The World Health Organization reports the death rate from tuberculosis has been cut nearly in half compared with what it was in 1990, but the disease still ranks as a leading worldwide killer.
WHO's Global Tuberculosis Report 2015 shows that 1.5 million people died from TB in 2014, 300,000 more than the number killed by HIV/AIDS.
Dr. Mario Raviglione, director of WHO's Global TB Program, said most deaths from TB could be prevented.
"Despite the gains, the progress made against TB is far from sufficient," he said. "We are still facing a burden of 4,400 people dying every day, which is unacceptable in an era when you can diagnose and cure nearly every person with TB."
What's more, close to half of the deaths from tuberculosis occurred in five countries — China and India, the world's two most populous countries, along with Indonesia, Nigeria and Pakistan.
TB, HIV and poverty
Dr.
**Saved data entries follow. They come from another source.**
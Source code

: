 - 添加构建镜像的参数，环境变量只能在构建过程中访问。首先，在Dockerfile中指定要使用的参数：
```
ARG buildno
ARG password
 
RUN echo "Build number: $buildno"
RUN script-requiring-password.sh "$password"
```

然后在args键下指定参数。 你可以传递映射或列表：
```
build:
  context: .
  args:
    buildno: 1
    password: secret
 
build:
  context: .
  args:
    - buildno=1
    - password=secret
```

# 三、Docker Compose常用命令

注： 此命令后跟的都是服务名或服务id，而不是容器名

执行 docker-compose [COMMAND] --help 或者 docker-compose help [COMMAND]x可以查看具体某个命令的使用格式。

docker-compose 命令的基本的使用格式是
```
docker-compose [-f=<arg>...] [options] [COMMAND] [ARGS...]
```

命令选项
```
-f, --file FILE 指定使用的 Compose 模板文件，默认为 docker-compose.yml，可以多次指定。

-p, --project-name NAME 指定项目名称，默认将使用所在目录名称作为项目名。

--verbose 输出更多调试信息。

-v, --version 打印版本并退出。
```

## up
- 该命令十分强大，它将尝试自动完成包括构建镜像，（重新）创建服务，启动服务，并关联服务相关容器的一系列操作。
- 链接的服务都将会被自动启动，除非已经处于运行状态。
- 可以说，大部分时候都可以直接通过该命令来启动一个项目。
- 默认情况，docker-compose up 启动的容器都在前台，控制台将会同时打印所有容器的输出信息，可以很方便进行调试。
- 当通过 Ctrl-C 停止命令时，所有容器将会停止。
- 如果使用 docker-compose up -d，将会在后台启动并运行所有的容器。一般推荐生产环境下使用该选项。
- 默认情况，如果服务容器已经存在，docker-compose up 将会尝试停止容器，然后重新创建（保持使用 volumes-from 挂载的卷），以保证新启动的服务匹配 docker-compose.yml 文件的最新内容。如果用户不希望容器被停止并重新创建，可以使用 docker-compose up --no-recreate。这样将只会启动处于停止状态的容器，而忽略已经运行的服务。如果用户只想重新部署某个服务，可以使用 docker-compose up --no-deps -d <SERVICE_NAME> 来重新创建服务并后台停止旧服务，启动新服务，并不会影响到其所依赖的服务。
Eric Goosby, the U.N. special envoy on tuberculosis, said the 47 percent drop in the number of TB cases over the past 35 years was partly due to the world's response to HIV. TB and HIV are often co-occurring infections, because once a person's immune system stops working properly, he becomes more susceptible to catching other infectious diseases. Four hundred thousand people who died in 2014 were infected with both TB and HIV. While it's still high, the number of people dying from HIV has declined over the years.
"The big drops we’ve seen in the HIV/TB [death rates] is because of people going on antiretroviral treatment for HIV," Goosby said.
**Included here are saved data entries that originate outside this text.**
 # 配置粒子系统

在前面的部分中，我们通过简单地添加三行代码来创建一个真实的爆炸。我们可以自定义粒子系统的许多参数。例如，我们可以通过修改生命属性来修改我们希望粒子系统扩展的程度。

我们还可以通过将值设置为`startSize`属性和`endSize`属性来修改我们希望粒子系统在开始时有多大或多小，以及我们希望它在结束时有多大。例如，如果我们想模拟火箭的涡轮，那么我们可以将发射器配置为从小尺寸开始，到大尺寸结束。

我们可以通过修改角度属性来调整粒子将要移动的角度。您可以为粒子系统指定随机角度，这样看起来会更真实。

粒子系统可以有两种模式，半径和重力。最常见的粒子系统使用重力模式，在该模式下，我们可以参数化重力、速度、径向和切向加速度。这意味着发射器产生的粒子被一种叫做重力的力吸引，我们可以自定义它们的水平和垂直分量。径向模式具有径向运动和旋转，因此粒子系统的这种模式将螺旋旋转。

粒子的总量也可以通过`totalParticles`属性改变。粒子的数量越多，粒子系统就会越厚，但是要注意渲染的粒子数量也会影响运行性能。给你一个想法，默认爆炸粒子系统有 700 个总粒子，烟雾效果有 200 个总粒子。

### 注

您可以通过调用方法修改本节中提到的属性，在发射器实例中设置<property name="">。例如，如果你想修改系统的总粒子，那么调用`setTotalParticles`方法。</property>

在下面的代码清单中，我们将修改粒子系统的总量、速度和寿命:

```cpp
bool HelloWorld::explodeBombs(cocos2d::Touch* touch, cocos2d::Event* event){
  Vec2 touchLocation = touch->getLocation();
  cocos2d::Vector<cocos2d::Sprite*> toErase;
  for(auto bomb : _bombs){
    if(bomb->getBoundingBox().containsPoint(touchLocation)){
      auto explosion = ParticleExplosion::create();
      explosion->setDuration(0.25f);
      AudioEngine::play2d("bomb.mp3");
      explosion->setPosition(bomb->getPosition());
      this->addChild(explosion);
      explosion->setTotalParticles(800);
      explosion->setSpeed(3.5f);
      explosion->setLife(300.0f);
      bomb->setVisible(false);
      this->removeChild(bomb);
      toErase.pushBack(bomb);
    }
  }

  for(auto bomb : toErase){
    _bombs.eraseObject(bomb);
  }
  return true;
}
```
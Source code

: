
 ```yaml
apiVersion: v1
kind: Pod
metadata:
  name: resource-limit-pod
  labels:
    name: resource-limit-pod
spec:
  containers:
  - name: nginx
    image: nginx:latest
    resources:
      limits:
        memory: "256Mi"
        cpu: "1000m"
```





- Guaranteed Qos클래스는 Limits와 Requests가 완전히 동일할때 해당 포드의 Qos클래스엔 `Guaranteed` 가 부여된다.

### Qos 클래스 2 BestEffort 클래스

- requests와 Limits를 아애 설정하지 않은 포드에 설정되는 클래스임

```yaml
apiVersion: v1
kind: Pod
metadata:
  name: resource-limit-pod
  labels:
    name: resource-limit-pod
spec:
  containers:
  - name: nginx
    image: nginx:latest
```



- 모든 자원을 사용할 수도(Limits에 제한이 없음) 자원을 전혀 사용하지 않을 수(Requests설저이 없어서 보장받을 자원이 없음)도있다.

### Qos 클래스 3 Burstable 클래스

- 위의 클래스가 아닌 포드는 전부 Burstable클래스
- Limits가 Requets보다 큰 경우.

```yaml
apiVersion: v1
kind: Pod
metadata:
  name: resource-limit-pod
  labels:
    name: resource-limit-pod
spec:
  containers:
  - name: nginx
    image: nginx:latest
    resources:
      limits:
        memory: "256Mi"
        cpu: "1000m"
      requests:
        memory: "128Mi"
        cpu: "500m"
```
Another underlying reason why people get TB is poverty, he said.
“They come into care late. They get diagnosed later and have more difficult disease to treat as a result, and their outcomes are poorer because of it," Goosby said. Poverty, he said, makes people vulnerable to getting TB because they are likely to suffer from malnutrition, have poor health care and have less resistance when they come in contact with infectious diseases.
Stigma of disease
There's also the stigma associated with deadly infectious diseases like TB. People in some countries are concerned about even being seen going into a clinic to be treated for TB.
Goosby has extensive experience with tuberculosis and HIV/AIDS as both a clinician and as a developer of policies to control these diseases, and "what I've seen in HIV is that we didn't really significantly drop stigma until we put treatment out there and [made] it available to enough people in the community that individuals, people in the community, did not equate HIV with death."
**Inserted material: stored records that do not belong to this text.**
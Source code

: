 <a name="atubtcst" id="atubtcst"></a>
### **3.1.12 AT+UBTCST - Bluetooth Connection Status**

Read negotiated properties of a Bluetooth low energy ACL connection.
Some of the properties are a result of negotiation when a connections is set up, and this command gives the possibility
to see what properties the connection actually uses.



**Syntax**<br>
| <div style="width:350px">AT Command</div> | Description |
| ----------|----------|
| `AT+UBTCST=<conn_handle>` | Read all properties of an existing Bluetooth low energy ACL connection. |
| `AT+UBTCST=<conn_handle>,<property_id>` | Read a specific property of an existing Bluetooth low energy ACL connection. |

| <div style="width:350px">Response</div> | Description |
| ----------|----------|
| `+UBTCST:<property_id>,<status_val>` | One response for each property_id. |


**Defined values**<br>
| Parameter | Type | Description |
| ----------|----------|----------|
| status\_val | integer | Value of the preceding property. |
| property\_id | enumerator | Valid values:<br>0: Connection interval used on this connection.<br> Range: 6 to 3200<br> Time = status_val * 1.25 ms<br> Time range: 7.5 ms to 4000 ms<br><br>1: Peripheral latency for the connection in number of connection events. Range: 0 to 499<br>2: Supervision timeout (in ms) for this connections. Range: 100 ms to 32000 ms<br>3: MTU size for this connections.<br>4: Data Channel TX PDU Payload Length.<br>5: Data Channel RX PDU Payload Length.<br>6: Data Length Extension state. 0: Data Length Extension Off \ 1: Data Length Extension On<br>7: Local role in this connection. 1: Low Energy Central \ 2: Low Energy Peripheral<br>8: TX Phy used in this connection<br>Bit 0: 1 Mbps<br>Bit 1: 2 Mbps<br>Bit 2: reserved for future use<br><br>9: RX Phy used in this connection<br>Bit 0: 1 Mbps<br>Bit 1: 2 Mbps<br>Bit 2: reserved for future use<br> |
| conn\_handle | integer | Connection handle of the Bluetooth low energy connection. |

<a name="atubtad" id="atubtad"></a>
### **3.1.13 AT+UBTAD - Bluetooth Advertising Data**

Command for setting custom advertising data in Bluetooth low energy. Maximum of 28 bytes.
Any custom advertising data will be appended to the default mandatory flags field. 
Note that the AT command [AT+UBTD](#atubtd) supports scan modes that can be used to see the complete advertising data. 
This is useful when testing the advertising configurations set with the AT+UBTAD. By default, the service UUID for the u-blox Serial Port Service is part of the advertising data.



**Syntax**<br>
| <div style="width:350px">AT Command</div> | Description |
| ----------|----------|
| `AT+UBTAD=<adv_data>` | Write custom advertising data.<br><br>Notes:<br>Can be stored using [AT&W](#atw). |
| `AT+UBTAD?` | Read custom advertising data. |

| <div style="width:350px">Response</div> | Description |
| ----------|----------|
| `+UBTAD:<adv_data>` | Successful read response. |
Goosby said TB has a similar challenge. "People equate TB with being poor, with being dirty, physically dirty, and the shame that that creates will stop somebody from coming to a medical delivery system with clear, frank symptoms indicative of active tuberculosis," he said. "We've got to get over that."
Detection, treatment gaps
The WHO's Global Tuberculosis Report 2015 compiled data on TB from 209 countries and territories. While the report found a 47 percent decline of TB cases in the past 35 years, it also found significant gaps in detecting and treating TB.
Dr. Margaret Chan, WHO director-general, said in a news release, "If the world is to end this epidemic, it needs to scale up services and, critically, invest in research."
Raviglione estimated that close to $3 billion is needed to improve detection; to support research for new drugs to treat the disease; to deliver improved, faster-acting and affordable TB treatments; and to develop a vaccine.
Cost of treatment
Treating TB is expensive, which adds to the reasons some countries don't — or can't — aggressively try to control the disease. An infected person has to go on a daily drug regimen for at least six months, and in the case of multidrug-resistant TB, more than one drug is needed and the treatment lasts longer. The death rate for multidrug-resistant tuberculosis, or MDR-TB, is also high. The WHO report shows the average survival rate is only 50 percent. Plus, MDR-TB is more likely to be underreported. The countries with the greatest number of these cases are China, India and Russia.
Strategy against TB
Because TB is airborne, because it kills so many people and because MDR-TB is spreading, WHO considers it a global epidemic and has a strategy to end it. The goal, starting in 2016, is to reduce the number of new cases by 80 percent and to reduce the number of TB deaths by 90 percent by 2030.
To do this, Goosby said, health care has to be made more available to the poor, and tuberculosis needs to be recognized as the global threat that it is. Goosby sees progress in this development.
"Increasingly, the world is beginning to understand the severity of the TB threat," he said. And as it does, he said, individuals with tuberculosis will be seen as people with a diagnosable, treatable disease and not as lepers.